## Your objective
Please copy each line below that contains the word "patreon".

## The data
——
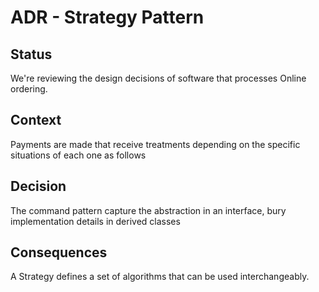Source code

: # ADR - Strategy Pattern

## Status

We're reviewing the design decisions of software that processes Online ordering.

## Context

Payments are made that receive treatments depending on the specific situations of each one as follows

## Decision

The command pattern capture the abstraction in an interface, bury implementation details in derived classes

## Consequences

A Strategy defines a set of algorithms that can be used interchangeably.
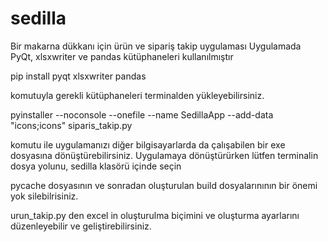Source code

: # sedilla
Bir makarna dükkanı için ürün ve sipariş takip uygulaması Uygulamada PyQt, xlsxwriter ve pandas kütüphaneleri kullanılmıştır

pip install pyqt xlsxwriter pandas

komutuyla gerekli kütüphaneleri terminalden yükleyebilirsiniz.

pyinstaller --noconsole --onefile --name SedillaApp --add-data "icons;icons" siparis_takip.py

komutu ile uygulamanızı diğer bilgisayarlarda da çalışabilen bir exe dosyasına dönüştürebilirsiniz. Uygulamaya dönüştürürken lütfen terminalin dosya yolunu, sedilla klasörü içinde seçin

pycache dosyasının ve sonradan oluşturulan build dosyalarınının bir önemi yok silebilrisiniz.

urun_takip.py den excel in oluşturulma biçimini ve oluşturma ayarlarını düzenleyebilir ve geliştirebilirsiniz.
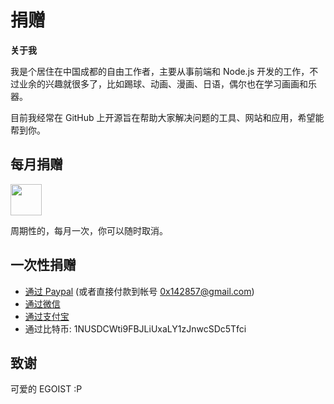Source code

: # 捐赠

**关于我**

我是个居住在中国成都的自由工作者，主要从事前端和 Node.js 开发的工作，不过业余的兴趣就很多了，比如踢球、动画、漫画、日语，偶尔也在学习画画和乐器。

目前我经常在 GitHub 上开源旨在帮助大家解决问题的工具、网站和应用，希望能帮到你。

## 每月捐赠

<a href="https://patreon.com/egoist">
<img src="https://c5.patreon.com/external/logo/become_a_patron_button@2x.png" height="50">
</a>

周期性的，每月一次，你可以随时取消。

## 一次性捐赠

- [通过 Paypal](https://www.paypal.me/egoistian) (或者直接付款到帐号 0x142857@gmail.com)
- [通过微信](http://ww4.sinaimg.cn/large/a15b4afegw1f72ib6rj67j20u00tvgnj.jpg)
- [通过支付宝](https://i.loli.net/2017/09/04/59ace6025d653.jpg)
- 通过比特币: 1NUSDCWti9FBJLiUxaLY1zJnwcSDc5Tfci

## 致谢

可爱的 EGOIST :P
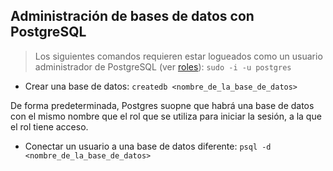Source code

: ## Administración de bases de datos con PostgreSQL

> Los siguientes comandos requieren estar logueados como un usuario administrador de PostgreSQL (ver [roles](https://github.com/mondeja/fullstack/tree/master/backend/src/013-db/postgresql/tutoriales/roles.md)): `sudo -i -u postgres`

- Crear una base de datos: `createdb <nombre_de_la_base_de_datos>`

De forma predeterminada, Postgres suopne que habrá una base de datos con el mismo nombre que el rol que se utiliza para iniciar la sesión, a la que el rol tiene acceso.

- Conectar un usuario a una base de datos diferente: `psql -d <nombre_de_la_base_de_datos>`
——
## Task result
<a href="https://patreon.com/egoist">
<img src="https://c5.patreon.com/external/logo/become_a_patron_button@2x.png" height="50">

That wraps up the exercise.